Lymphocytosis is also seen on spinal tap. A recent case series showed elevated white cell count with lymphocyte predominance in 4 out 7 cases. 8 Patients with viral encephalitis are at risk of acute seizures. 10 Data regarding JCV encephalitis causing seizures is scarce. A recent case report from Quebec, Canada was the first to document new onset refractory status epilepticus (NORSE) with JCV encephalitis. 7 One possible explanation for waxing and waning symptoms in our patient could be explained by seizures, however no active seizures were noted on scalp EEG.
MRI imaging performed for suspected common viral encephalitis can have specific patterns of image-related changes, especially if seen with CSF pleocytosis. 11 In cases of JCV encephalitis, leptomeningeal enhancement (LME) can be seen, however some cases can have normal MRI. 1 In our patient, leptomeningeal enhancement was observed. Interestingly this was initially noted on the right hemisphere and later imaging showed LME which was limited to the left hemisphere.
A recent JCV encephalitis case report showed a similar pattern, where the initial MRI was unremarkable, however repeat MRI after few days showed significant bilateral LME. 9 These changes are atypical and, in our patient, this occurred with a rapid resolution of changes in one hemisphere. These changes can be due to the neuro-invasive nature of the virus and disruption of the blood-leptomeningeal barrier. Positive sampling for JCV titers from biopsy showed a viral meningoencephalitis pattern, supporting our hypothesis. However, data regarding MRI changes in JCV encephalitis is limited which makes it difficult to correlate these changes with confidence.
JCV encephalitis is diagnosed on serology with confirmatory testing through viral neutralizing antibodies based on viral serology. Cross-reactivity with La Crosse antibodies has been noted with cases of JCV. 12 Commercial testing is limited without help from local health departments and the CDC.
Currently, treatment for JCV is limited to supportive care but recent case reports have shown some efficacy with Ribavirin. One patient with JCV encephalitis with NORSE was given ribavirin which improved seizure activity. 7 An immunocompromised transplant patient diagnosed with JCV encephalitis, was placed on Ribavirin for 6 weeks resulting in significant improvement in memory and cognition. 3 Following general mosquito-based prevention can decrease the incidence of this disease. 4
Conclusion
Jamestown Canyon virus has been associated with encephalitis, and it is difficult to diagnose, as patients may present with nonspecific symptoms.

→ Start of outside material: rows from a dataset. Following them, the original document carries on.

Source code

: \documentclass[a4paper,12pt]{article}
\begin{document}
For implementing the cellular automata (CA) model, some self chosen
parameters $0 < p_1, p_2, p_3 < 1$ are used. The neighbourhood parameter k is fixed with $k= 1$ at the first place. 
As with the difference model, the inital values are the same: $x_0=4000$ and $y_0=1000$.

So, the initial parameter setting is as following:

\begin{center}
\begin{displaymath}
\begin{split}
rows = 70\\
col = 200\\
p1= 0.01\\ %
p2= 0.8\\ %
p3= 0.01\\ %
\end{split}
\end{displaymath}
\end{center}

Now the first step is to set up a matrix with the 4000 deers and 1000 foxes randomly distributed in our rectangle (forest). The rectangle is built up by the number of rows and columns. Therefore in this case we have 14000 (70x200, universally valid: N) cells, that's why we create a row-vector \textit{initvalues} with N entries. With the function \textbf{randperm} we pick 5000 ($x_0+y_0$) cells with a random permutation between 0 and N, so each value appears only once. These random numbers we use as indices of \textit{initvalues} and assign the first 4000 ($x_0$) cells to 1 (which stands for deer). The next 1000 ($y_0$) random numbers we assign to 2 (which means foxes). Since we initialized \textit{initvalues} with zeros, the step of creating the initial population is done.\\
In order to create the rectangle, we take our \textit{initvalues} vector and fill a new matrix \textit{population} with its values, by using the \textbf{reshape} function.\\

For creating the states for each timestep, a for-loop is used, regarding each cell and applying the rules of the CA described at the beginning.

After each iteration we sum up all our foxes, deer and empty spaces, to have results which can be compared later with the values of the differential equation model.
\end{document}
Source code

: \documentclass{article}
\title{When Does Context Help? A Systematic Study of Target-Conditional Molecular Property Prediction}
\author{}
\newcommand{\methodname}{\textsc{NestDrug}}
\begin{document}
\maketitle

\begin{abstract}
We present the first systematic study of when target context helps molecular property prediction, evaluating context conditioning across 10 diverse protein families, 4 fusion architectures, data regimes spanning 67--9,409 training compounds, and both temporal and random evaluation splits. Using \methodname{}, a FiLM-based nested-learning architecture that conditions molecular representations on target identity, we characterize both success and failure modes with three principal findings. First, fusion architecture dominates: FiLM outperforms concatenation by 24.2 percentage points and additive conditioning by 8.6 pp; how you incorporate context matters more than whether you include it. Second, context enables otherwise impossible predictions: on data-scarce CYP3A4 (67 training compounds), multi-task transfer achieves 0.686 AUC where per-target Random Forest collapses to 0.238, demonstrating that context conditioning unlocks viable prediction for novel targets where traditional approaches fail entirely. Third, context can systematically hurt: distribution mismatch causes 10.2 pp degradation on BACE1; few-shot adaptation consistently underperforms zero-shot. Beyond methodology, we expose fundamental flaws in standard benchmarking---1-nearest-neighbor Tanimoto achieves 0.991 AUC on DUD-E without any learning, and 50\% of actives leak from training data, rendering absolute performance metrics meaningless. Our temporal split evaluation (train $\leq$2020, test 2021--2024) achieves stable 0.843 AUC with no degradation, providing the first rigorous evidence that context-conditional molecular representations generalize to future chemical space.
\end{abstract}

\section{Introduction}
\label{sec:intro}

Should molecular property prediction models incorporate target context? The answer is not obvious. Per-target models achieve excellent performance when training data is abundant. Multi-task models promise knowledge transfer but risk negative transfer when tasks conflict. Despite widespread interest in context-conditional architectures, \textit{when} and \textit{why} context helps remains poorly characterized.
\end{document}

However, we recommend testing patients for JCV if they present with signs and symptoms of encephalitis, and a spinal tap concerning lymphocytosis in endemic areas (Wisconsin, Minnesota, and lower peninsula of Michigan). This disease is rare, but early diagnosis can prevent additional testing for noninfectious etiology.
Footnotes
Authors’ Note
Prior to submission, verbal consent was taken from the patient and his family. According to Spectrum Health IRB, “A case report that does not meet the definition of research and is not subject to IRB oversight.” For this reason, our case report did not receive IRB review at our institution.
Declaration of Conflicting Interests
The authors declared no potential conflicts of interest with respect to the research, authorship, and/or publication of this article.
Funding
The authors received no financial support for the research, authorship, and/or publication of this article.